Joran Vliegen (born 7 July 1993) is a Belgian tennis player. Vliegen has a career high ATP doubles ranking of World No. 28 achieved on 14 June 2021. He also has a career high singles ranking of World No. 508 achieved on 1 August 2016. Vliegen won two singles titles on the ITF Men's Circuit, but now focuses on doubles. Vliegen has claimed 6 ATP tour doubles titles with partner Sander Gillé.

Early life and background 
Vliegen was born in Maaseik, Belgium to parents Ivo Vliegen and Annick Desender. He has a brother named Warre. He started playing tennis at the age of five. In 2011 he moved to the United States to play college tennis at East Carolina University. He was named 2014 Conference USA Player of the Year.

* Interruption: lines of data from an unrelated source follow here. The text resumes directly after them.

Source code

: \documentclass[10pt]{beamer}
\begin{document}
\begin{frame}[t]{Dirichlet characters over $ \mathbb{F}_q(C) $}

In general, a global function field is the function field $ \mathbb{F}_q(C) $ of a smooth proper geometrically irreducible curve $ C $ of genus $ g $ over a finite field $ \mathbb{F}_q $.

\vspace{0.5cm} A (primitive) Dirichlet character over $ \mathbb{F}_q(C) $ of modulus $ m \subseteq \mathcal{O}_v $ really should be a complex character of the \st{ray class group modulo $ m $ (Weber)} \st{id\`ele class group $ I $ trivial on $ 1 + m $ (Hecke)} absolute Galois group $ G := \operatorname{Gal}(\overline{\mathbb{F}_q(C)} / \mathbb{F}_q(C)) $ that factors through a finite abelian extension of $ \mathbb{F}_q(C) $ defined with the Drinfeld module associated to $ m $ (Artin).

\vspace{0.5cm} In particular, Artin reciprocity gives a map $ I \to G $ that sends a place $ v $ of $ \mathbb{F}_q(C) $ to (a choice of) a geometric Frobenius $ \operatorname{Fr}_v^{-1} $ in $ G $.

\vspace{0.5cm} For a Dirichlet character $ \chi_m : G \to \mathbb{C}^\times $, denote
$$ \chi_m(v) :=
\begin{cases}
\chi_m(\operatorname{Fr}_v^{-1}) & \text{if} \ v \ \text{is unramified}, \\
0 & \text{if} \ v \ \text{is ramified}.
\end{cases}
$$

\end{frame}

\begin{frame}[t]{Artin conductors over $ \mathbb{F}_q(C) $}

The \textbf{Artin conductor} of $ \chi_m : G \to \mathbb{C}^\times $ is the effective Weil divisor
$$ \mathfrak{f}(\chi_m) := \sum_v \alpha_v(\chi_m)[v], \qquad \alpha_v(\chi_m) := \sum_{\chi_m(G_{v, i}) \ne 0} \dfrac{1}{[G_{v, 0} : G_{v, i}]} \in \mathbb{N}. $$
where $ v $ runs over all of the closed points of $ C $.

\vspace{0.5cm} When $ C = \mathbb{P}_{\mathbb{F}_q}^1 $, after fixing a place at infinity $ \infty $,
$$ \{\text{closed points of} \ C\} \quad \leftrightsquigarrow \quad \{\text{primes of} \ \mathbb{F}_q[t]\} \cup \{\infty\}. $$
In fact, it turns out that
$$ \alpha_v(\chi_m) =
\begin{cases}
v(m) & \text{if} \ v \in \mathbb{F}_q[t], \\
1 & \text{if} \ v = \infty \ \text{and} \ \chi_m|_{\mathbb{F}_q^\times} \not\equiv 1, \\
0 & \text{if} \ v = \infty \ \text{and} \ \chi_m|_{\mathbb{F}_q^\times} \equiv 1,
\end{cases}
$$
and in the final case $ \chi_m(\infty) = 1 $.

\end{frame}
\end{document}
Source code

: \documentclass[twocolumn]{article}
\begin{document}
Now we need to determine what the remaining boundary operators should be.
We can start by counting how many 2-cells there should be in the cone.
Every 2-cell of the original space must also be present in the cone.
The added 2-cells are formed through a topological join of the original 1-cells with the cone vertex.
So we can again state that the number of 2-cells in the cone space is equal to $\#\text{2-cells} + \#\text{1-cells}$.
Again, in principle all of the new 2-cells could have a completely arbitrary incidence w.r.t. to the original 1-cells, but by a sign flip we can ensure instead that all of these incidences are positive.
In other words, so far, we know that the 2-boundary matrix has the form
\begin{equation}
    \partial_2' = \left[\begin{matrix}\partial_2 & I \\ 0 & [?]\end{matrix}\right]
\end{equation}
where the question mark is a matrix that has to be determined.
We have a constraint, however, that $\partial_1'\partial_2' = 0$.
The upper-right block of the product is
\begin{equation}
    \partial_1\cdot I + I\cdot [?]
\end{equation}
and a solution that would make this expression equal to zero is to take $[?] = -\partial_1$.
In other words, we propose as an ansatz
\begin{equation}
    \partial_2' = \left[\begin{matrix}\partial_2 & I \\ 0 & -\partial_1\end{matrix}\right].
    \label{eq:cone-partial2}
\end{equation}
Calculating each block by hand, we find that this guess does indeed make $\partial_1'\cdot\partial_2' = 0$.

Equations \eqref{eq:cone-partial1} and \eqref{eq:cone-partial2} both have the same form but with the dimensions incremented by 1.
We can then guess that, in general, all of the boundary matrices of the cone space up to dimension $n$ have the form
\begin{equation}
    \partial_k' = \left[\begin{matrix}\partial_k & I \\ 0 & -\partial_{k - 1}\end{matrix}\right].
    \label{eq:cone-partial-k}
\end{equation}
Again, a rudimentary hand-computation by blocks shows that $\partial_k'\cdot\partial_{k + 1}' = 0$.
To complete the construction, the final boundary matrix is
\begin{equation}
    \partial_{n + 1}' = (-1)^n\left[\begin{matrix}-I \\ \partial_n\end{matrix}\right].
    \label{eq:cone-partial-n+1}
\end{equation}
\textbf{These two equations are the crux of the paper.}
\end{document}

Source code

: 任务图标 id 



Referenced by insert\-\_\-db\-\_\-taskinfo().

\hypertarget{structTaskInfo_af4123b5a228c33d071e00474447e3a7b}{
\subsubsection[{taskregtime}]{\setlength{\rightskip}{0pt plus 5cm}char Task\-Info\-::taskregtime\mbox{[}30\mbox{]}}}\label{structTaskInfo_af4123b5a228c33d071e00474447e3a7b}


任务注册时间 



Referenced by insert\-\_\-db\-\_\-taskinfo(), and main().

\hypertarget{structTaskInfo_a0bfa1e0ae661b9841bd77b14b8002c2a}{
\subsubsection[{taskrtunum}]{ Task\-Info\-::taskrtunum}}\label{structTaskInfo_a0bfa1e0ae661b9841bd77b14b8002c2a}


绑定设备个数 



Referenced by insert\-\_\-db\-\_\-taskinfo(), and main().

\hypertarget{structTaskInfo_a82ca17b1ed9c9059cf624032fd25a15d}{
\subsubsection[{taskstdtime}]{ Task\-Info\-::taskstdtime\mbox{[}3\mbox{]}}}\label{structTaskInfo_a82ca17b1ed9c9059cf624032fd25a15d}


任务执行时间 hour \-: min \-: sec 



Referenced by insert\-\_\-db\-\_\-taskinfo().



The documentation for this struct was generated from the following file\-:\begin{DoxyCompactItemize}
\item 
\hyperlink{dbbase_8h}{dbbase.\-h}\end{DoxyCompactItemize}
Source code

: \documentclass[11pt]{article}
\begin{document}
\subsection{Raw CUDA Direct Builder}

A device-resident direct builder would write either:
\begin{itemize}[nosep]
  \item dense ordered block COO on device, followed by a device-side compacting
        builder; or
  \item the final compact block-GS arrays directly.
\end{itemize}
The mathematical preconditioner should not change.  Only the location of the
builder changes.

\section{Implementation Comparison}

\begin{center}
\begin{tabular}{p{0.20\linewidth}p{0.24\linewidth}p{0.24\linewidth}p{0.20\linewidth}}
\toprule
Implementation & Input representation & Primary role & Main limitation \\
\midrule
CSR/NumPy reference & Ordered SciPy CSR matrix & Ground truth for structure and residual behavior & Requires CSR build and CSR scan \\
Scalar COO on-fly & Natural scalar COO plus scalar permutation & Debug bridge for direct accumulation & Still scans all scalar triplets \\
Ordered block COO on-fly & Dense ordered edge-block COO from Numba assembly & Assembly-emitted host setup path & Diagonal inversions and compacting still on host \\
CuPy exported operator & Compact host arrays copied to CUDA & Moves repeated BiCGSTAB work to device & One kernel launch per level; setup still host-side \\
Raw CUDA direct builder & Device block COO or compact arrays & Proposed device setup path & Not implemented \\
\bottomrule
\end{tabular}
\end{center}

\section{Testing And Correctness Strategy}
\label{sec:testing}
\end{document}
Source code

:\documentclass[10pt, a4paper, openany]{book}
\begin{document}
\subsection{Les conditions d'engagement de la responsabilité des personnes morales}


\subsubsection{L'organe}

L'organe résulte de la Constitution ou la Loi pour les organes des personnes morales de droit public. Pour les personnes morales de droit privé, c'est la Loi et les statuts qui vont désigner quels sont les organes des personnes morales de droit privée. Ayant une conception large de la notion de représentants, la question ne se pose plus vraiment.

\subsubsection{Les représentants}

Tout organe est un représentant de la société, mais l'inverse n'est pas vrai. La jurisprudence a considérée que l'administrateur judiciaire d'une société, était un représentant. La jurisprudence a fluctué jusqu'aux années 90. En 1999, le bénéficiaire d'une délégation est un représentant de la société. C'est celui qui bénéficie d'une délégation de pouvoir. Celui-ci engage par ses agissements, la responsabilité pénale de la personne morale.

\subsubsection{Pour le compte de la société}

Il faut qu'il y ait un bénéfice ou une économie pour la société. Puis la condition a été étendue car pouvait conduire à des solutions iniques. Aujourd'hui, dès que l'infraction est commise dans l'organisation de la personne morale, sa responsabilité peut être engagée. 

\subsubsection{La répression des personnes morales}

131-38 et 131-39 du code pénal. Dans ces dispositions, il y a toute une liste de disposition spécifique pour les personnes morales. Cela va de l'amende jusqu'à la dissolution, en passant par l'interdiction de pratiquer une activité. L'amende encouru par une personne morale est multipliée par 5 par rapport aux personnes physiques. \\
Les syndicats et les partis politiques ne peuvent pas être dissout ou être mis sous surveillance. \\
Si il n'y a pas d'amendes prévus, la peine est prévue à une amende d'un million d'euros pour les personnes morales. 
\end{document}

He earned undergraduate and graduate degrees in business.

Career

2018: Davis Cup debut 
Vliegen made his debut with the Belgium Davis Cup team in 2018. In the quarterfinals against the United States, he and fellow Belgian Sander Gillé lost against Ryan Harrison and Jack Sock.

2019: Grand Slam debut and first quarterfinal , Three ATP doubles titles
In 2019 he and Gillé managed to pull off a surprise win over Brazil's Marcelo Melo and Bruno Soares in the Belgium-Brazil Davis cup tie contributing to Belgium qualifying for the 2019 Davis Cup Finals held in November.

Vliegen made his Grand Slam debut in the 2019 French Open. Partnering Mikhail Kukushkin from Kazakhstan he managed to reach the quarterfinals. At Wimbledon 2019, Vliegen made his debut in a mixed doubles event, and reached the third round with Zheng Saisai from China.

Vliegen won his first ATP Tour doubles title at the 2019 Swedish Open with fellow Belgian Sander Gillé. One week later, again partnering with Gillé, he also won the title at the  Swiss Open. The duo continued their winning streak by reaching the final of the Austrian Open, losing to Philipp Oswald and Filip Polášek. Two months later, Vliegen and Gillé picked up their third title of 2019 at the Zhuhai Championships.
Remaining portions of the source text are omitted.